■ Task goal
All of the listing should be returned as written, apart from any picture in it.

■ Extracted data
*** Block opens ***
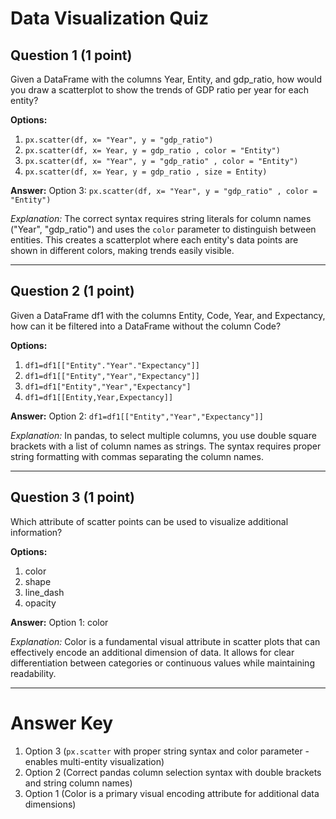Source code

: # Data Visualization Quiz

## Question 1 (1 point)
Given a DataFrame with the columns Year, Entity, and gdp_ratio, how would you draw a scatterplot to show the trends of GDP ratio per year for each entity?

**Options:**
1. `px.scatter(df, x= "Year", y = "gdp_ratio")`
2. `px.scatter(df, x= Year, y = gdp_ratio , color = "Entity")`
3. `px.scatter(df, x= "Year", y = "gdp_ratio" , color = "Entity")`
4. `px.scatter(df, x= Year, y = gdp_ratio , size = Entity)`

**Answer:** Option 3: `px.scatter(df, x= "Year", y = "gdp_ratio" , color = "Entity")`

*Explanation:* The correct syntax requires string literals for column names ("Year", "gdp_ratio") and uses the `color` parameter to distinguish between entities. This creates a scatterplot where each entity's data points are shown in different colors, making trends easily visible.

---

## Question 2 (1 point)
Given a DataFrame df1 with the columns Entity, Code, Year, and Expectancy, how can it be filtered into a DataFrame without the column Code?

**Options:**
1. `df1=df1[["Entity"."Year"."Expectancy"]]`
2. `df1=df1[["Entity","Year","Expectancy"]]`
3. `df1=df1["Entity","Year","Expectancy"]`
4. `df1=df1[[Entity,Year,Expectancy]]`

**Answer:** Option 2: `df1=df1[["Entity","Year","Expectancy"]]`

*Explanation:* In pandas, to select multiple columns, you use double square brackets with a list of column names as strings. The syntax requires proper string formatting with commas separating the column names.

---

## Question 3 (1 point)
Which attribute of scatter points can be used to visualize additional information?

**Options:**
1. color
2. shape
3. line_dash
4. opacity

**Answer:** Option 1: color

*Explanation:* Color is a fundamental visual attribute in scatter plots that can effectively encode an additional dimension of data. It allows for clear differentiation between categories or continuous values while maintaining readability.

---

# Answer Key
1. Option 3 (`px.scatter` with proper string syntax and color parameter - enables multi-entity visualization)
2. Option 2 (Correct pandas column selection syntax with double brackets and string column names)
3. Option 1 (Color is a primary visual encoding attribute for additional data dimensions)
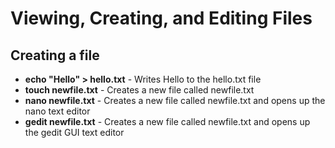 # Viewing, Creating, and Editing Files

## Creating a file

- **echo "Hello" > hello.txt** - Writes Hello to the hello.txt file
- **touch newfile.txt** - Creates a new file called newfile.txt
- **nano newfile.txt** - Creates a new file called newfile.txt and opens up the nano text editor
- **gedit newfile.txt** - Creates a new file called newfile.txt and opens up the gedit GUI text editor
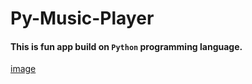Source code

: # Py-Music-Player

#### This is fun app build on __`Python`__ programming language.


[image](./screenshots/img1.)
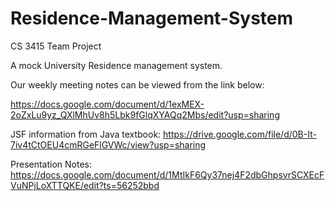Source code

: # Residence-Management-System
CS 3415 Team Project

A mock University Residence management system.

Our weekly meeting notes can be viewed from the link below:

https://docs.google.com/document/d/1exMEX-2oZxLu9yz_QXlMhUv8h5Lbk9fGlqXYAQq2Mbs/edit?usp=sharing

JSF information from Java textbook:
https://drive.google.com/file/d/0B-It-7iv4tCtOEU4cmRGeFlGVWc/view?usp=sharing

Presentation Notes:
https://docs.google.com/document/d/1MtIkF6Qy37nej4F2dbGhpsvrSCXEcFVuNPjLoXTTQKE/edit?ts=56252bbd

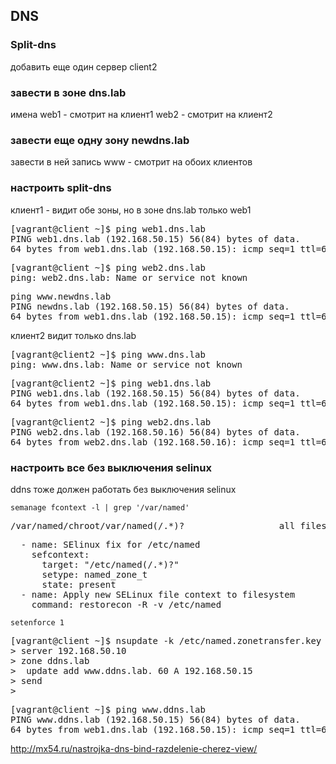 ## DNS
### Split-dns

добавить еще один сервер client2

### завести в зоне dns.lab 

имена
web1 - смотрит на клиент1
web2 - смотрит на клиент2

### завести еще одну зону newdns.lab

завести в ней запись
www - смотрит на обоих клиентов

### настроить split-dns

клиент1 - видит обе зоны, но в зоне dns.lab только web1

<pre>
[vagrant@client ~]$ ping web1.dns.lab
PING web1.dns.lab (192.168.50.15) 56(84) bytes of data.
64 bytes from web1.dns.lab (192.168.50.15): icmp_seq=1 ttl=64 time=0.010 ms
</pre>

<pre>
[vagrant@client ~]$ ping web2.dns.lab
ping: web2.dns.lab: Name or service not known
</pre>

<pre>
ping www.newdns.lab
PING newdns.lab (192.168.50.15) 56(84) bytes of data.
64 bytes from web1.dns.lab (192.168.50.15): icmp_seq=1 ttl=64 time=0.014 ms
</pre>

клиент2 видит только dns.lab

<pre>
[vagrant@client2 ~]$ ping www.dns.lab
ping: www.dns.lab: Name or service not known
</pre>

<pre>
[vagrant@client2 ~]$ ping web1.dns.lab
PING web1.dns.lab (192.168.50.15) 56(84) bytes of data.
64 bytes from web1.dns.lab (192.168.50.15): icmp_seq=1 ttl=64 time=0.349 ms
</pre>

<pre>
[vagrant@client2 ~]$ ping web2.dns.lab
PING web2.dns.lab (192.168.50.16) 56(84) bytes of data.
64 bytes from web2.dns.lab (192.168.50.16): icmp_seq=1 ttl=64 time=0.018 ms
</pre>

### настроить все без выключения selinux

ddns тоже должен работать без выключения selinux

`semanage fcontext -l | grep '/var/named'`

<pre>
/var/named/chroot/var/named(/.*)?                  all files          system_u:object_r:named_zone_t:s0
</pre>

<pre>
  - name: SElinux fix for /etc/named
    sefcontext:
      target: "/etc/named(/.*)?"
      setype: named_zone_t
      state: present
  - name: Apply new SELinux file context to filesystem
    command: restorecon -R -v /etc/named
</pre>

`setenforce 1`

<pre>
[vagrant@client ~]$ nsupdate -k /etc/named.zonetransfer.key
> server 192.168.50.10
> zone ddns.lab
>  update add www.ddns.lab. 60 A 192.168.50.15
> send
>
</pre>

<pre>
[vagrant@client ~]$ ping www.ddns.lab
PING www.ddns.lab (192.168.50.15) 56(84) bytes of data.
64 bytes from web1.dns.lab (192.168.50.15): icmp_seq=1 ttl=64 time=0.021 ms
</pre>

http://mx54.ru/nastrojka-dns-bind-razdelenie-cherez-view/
*** Block closes ***
■ Your response
Source code

: # Data Visualization Quiz

## Question 1 (1 point)
Given a DataFrame with the columns Year, Entity, and gdp_ratio, how would you draw a scatterplot to show the trends of GDP ratio per year for each entity?

**Options:**
1. `px.scatter(df, x= "Year", y = "gdp_ratio")`
2. `px.scatter(df, x= Year, y = gdp_ratio , color = "Entity")`
3. `px.scatter(df, x= "Year", y = "gdp_ratio" , color = "Entity")`
4. `px.scatter(df, x= Year, y = gdp_ratio , size = Entity)`

**Answer:** Option 3: `px.scatter(df, x= "Year", y = "gdp_ratio" , color = "Entity")`

*Explanation:* The correct syntax requires string literals for column names ("Year", "gdp_ratio") and uses the `color` parameter to distinguish between entities. This creates a scatterplot where each entity's data points are shown in different colors, making trends easily visible.

---

## Question 2 (1 point)
Given a DataFrame df1 with the columns Entity, Code, Year, and Expectancy, how can it be filtered into a DataFrame without the column Code?

**Options:**
1. `df1=df1[["Entity"."Year"."Expectancy"]]`
2. `df1=df1[["Entity","Year","Expectancy"]]`
3. `df1=df1["Entity","Year","Expectancy"]`
4. `df1=df1[[Entity,Year,Expectancy]]`

**Answer:** Option 2: `df1=df1[["Entity","Year","Expectancy"]]`

*Explanation:* In pandas, to select multiple columns, you use double square brackets with a list of column names as strings. The syntax requires proper string formatting with commas separating the column names.

---

## Question 3 (1 point)
Which attribute of scatter points can be used to visualize additional information?

**Options:**
1. color
2. shape
3. line_dash
4. opacity

**Answer:** Option 1: color

*Explanation:* Color is a fundamental visual attribute in scatter plots that can effectively encode an additional dimension of data. It allows for clear differentiation between categories or continuous values while maintaining readability.

---

# Answer Key
1. Option 3 (`px.scatter` with proper string syntax and color parameter - enables multi-entity visualization)
2. Option 2 (Correct pandas column selection syntax with double brackets and string column names)
3. Option 1 (Color is a primary visual encoding attribute for additional data dimensions)
 # Viewing, Creating, and Editing Files

## Creating a file

- **echo "Hello" > hello.txt** - Writes Hello to the hello.txt file
- **touch newfile.txt** - Creates a new file called newfile.txt
- **nano newfile.txt** - Creates a new file called newfile.txt and opens up the nano text editor
- **gedit newfile.txt** - Creates a new file called newfile.txt and opens up the gedit GUI text editor
Source code

: # Py-Music-Player

#### This is fun app build on __`Python`__ programming language.


[image](./screenshots/img1.)
Source code

: # Residence-Management-System
CS 3415 Team Project

A mock University Residence management system.

Our weekly meeting notes can be viewed from the link below:

https://docs.google.com/document/d/1exMEX-2oZxLu9yz_QXlMhUv8h5Lbk9fGlqXYAQq2Mbs/edit?usp=sharing

JSF information from Java textbook:
https://drive.google.com/file/d/0B-It-7iv4tCtOEU4cmRGeFlGVWc/view?usp=sharing

Presentation Notes:
https://docs.google.com/document/d/1MtIkF6Qy37nej4F2dbGhpsvrSCXEcFVuNPjLoXTTQKE/edit?ts=56252bbd

 ## DNS
### Split-dns

добавить еще один сервер client2

### завести в зоне dns.lab 

имена
web1 - смотрит на клиент1
web2 - смотрит на клиент2

### завести еще одну зону newdns.lab

завести в ней запись
www - смотрит на обоих клиентов

### настроить split-dns

клиент1 - видит обе зоны, но в зоне dns.lab только web1

<pre>
[vagrant@client ~]$ ping web1.dns.lab
PING web1.dns.lab (192.168.50.15) 56(84) bytes of data.
64 bytes from web1.dns.lab (192.168.50.15): icmp_seq=1 ttl=64 time=0.010 ms
</pre>

<pre>
[vagrant@client ~]$ ping web2.dns.lab
ping: web2.dns.lab: Name or service not known
</pre>

<pre>
ping www.newdns.lab
PING newdns.lab (192.168.50.15) 56(84) bytes of data.
64 bytes from web1.dns.lab (192.168.50.15): icmp_seq=1 ttl=64 time=0.014 ms
</pre>

клиент2 видит только dns.lab

<pre>
[vagrant@client2 ~]$ ping www.dns.lab
ping: www.dns.lab: Name or service not known
</pre>

<pre>
[vagrant@client2 ~]$ ping web1.dns.lab
PING web1.dns.lab (192.168.50.15) 56(84) bytes of data.
64 bytes from web1.dns.lab (192.168.50.15): icmp_seq=1 ttl=64 time=0.349 ms
</pre>

<pre>
[vagrant@client2 ~]$ ping web2.dns.lab
PING web2.dns.lab (192.168.50.16) 56(84) bytes of data.
64 bytes from web2.dns.lab (192.168.50.16): icmp_seq=1 ttl=64 time=0.018 ms
</pre>

### настроить все без выключения selinux

ddns тоже должен работать без выключения selinux

`semanage fcontext -l | grep '/var/named'`

<pre>
/var/named/chroot/var/named(/.*)?                  all files          system_u:object_r:named_zone_t:s0
</pre>

<pre>
  - name: SElinux fix for /etc/named
    sefcontext:
      target: "/etc/named(/.*)?"
      setype: named_zone_t
      state: present
  - name: Apply new SELinux file context to filesystem
    command: restorecon -R -v /etc/named
</pre>

`setenforce 1`

<pre>
[vagrant@client ~]$ nsupdate -k /etc/named.zonetransfer.key
> server 192.168.50.10
> zone ddns.lab
>  update add www.ddns.lab. 60 A 192.168.50.15
> send
>
</pre>

<pre>
[vagrant@client ~]$ ping www.ddns.lab
PING www.ddns.lab (192.168.50.15) 56(84) bytes of data.
64 bytes from web1.dns.lab (192.168.50.15): icmp_seq=1 ttl=64 time=0.021 ms
</pre>

http://mx54.ru/nastrojka-dns-bind-razdelenie-cherez-view/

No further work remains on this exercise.